The irony, from my point of view, is that the cinema being decried by middle class critics of early Indian films was very much within the framework of the definition of ‘tradition’ as presented above. They were also traditional in a more literal sense of being derived from traditions of storytelling and performance that had long histories in the subcontinent. In the first place, the films were mostly romances dedicated in the main towards the formation of the romantic couple at the end of the resolution of social tensions that held back the fruitful coming together of the sexes. Indeed, the couple was made only possible after the social order had been reconfigured to a stable and harmonious one, one that could include the new sexual energies of the couple. Men and women had to settle scores with residual conservative habits, the siren call of the past, before they could do justice to the adventurous stirrings of the flesh and mind. But for this the social setting had to change as well. Thus was set up a long standing genre of Indian cinema – the formation of the couple was tantamount to the setting up of a new kingdom defined by justice and harmony. An older social order had to be shaken up, social ties loosened and made lyrical and more reciprocal, to allow for sexual adventure. However, despite these changes an idea of stable reproducible vision of society, a ‘tradition’, was never given up.

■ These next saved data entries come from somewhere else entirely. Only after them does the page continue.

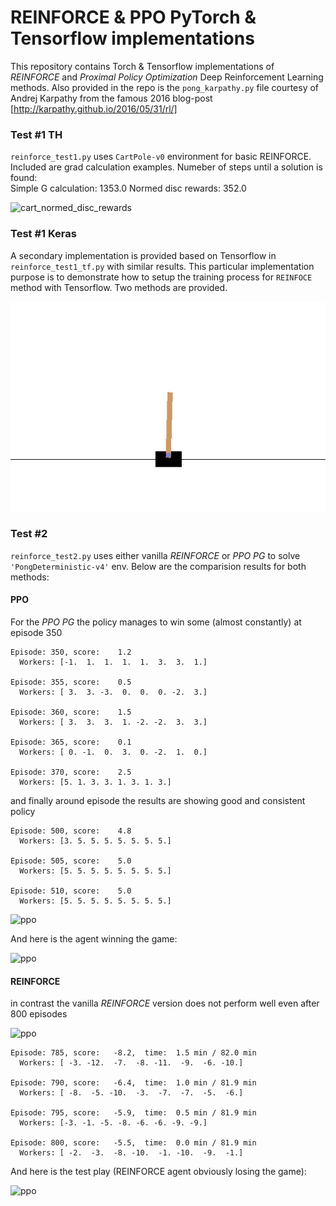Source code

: # REINFORCE & PPO PyTorch & Tensorflow implementations

This repository contains Torch & Tensorflow implementations of *_REINFORCE_* and *_Proximal Policy Optimization_* Deep Reinforcement Learning methods. Also provided in the repo is the `pong_karpathy.py` file courtesy of Andrej Karpathy from the famous 2016 blog-post [http://karpathy.github.io/2016/05/31/rl/]

### Test #1 TH

`reinforce_test1.py` uses `CartPole-v0` environment for basic REINFORCE. Included are grad calculation examples.
Numeber of steps until a solution is found:    
  Simple G calculation: 1353.0
  Normed disc rewards:   352.0

![cart_normed_disc_rewards](https://github.com/andreidi/pytorch_reinforce_cart/blob/master/cart_reinforce.gif)


### Test #1 Keras

A secondary implementation is provided based on Tensorflow in `reinforce_test1_tf.py` with similar results. 
This particular implementation purpose is to demonstrate how to setup the training process for `REINFOCE` method with Tensorflow. Two methods are provided. 

![cart_anim](20190626_084648_test.gif)

### Test #2

`reinforce_test2.py` uses either vanilla *REINFORCE* or *PPO PG* to solve `'PongDeterministic-v4'` env. Below are the comparision results for both methods:

#### PPO

For the *PPO PG* the policy manages to win some (almost constantly) at episode 350
```
Episode: 350, score:    1.2
  Workers: [-1.  1.  1.  1.  1.  3.  3.  1.]
  
Episode: 355, score:    0.5
  Workers: [ 3.  3. -3.  0.  0.  0. -2.  3.]
  
Episode: 360, score:    1.5
  Workers: [ 3.  3.  3.  1. -2. -2.  3.  3.]
  
Episode: 365, score:    0.1
  Workers: [ 0. -1.  0.  3.  0. -2.  1.  0.]
  
Episode: 370, score:    2.5
  Workers: [5. 1. 3. 3. 1. 3. 1. 3.]
```

and finally around episode  the results are showing good and consistent policy

```
Episode: 500, score:    4.8
  Workers: [3. 5. 5. 5. 5. 5. 5. 5.]
  
Episode: 505, score:    5.0
  Workers: [5. 5. 5. 5. 5. 5. 5. 5.]
  
Episode: 510, score:    5.0
  Workers: [5. 5. 5. 5. 5. 5. 5. 5.]
```
![ppo](https://github.com/andreidi/pytorch_reinforce_cart/blob/master/ppo_results.png)

And here is the agent winning the game:

![ppo](https://github.com/andreidi/pytorch_reinforce_cart/blob/master/PPO_play_test.gif)

#### REINFORCE

in contrast the vanilla *REINFORCE* version does not perform well even after 800 episodes

![ppo](https://github.com/andreidi/pytorch_reinforce_cart/blob/master/REINFORCE_8_workers.png)
```
Episode: 785, score:   -8.2,  time:  1.5 min / 82.0 min
  Workers: [ -3. -12.  -7.  -8. -11.  -9.  -6. -10.]
  
Episode: 790, score:   -6.4,  time:  1.0 min / 81.9 min
  Workers: [ -8.  -5. -10.  -3.  -7.  -7.  -5.  -6.]
  
Episode: 795, score:   -5.9,  time:  0.5 min / 81.9 min
  Workers: [-3. -1. -5. -8. -6. -6. -9. -9.]
  
Episode: 800, score:   -5.5,  time:  0.0 min / 81.9 min
  Workers: [ -2.  -3.  -8. -10.  -1. -10.  -9.  -1.]
```
And here is the test play (REINFORCE agent obviously losing the game):

![ppo](https://github.com/andreidi/pytorch_reinforce_cart/blob/master/REINFORCE_play_test.gif)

In the second place, such films were derived from older performance and graphic traditions of the Indic subcontinent consisting of a motley collection of martial, theatrical, storytelling and painterly practices. In the epoch just previous to the setting up of the Indian film industries these traditions had come together in the Parsi Theatre from which many artistic practices were adopted by the new medium. The fantasy films had roots in the Arabian Nights-type story while the adventure romance was clearly indebted to traditions of the oral heroic ballad which were in most cases intimately related to painterly and performance traditions. But beyond this, and very significant for our discussion, were the traditions of the ars erotica that were mastered in the palaces, and the courtesan’s quarters the most explicit public circulation of which were erotic graphics in the form of drawings and paintings that circulated extensively in the bazaars of India. Moreover, there are indications in colonial records that many local live performance traditions were not averse to being sexually graphic. For men, there were the traditions of the martial arts of wrestling, horse-riding and hunting amongst others that were considered amongst the arts by cultural commentators and audiences alike. Public wrestling displays had a haloed history that had been redefined with the setting up of the princely states. Likewise something like hunting had always had an aura of public performance with an entire society participating in the proceedings. And it was from this world of the martial and erotic arts that the first subaltern stars of Indian cinema emerged.

Traditions and the modern
As seen above, the popular film traditions of the bazaar were in line with conventional ideas of what a tradition might constitute as well as with performance traditions with sanctified histories within the Indic cultural ecumene. However, the relationship that the performance traditions described above had with the modern or with the modernizing process through cinema was a very different one than the one established by high cultural traditions. To put it in a provocatively simplified formulation: in colonial twentieth century India, popular cultural traditions of the bazaar, especially the ones to do with spectacular live performances, took on the challenge of adapting to the speeds of the modern while high cultural traditions modernized in some ways as critiques of Western modernity. For the latter, the point of the modern was to set up a society that did justice to Indian tradition. For some, there remained the illusion of having a modern society that somehow avoided the pitfalls of alienation and brutalization of Western modernizing drives.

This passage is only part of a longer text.